Records to process:
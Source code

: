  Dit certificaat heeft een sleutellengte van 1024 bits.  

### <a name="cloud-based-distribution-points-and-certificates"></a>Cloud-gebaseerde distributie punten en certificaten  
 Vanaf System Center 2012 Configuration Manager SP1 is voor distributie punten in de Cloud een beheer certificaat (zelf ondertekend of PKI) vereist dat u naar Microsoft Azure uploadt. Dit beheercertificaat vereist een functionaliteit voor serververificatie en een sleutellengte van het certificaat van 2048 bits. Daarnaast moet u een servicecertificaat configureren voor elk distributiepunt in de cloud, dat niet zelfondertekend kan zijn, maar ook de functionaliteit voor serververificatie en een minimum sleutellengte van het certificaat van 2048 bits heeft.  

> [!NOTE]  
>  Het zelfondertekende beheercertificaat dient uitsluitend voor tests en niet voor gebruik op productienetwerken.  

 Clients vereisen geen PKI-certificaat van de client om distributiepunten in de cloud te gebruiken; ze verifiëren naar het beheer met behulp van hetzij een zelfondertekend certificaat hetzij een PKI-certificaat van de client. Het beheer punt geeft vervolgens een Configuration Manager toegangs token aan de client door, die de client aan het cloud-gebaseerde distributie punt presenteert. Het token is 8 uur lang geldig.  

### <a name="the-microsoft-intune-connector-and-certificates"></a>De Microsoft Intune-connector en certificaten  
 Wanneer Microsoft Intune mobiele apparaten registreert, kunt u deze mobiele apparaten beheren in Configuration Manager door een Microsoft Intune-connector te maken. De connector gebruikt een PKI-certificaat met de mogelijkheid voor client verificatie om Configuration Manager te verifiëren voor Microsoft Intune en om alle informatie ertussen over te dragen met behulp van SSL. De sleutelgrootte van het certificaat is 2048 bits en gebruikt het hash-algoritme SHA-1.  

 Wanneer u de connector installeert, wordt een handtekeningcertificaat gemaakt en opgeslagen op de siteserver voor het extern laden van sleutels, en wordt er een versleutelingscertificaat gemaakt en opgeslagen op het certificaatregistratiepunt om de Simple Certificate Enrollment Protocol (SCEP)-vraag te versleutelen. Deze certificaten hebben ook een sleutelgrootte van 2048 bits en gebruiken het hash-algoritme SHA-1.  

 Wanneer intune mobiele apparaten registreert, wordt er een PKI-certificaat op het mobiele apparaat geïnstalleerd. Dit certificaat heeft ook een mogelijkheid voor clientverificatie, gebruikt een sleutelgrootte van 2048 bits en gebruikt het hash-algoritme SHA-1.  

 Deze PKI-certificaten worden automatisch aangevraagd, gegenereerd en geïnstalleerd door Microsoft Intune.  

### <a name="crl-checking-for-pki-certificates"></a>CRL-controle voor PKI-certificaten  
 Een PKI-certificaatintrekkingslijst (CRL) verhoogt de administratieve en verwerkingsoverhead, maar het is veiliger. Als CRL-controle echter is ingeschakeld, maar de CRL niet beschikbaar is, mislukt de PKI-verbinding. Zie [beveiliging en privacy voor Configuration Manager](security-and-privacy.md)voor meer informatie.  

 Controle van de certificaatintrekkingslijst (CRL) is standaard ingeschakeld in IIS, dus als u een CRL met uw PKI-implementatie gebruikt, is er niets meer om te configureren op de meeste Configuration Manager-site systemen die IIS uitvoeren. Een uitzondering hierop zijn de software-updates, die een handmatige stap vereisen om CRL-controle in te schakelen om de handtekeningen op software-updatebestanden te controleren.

Task brief: Print exactly the lines from the beginning of the entries through the line with "punten en certificaten". Output nothing more.

Response to the task:
Source code

:  Dit certificaat heeft een sleutellengte van 1024 bits.  

### <a name="cloud-based-distribution-points-and-certificates"></a>Cloud-gebaseerde distributie punten en certificaten  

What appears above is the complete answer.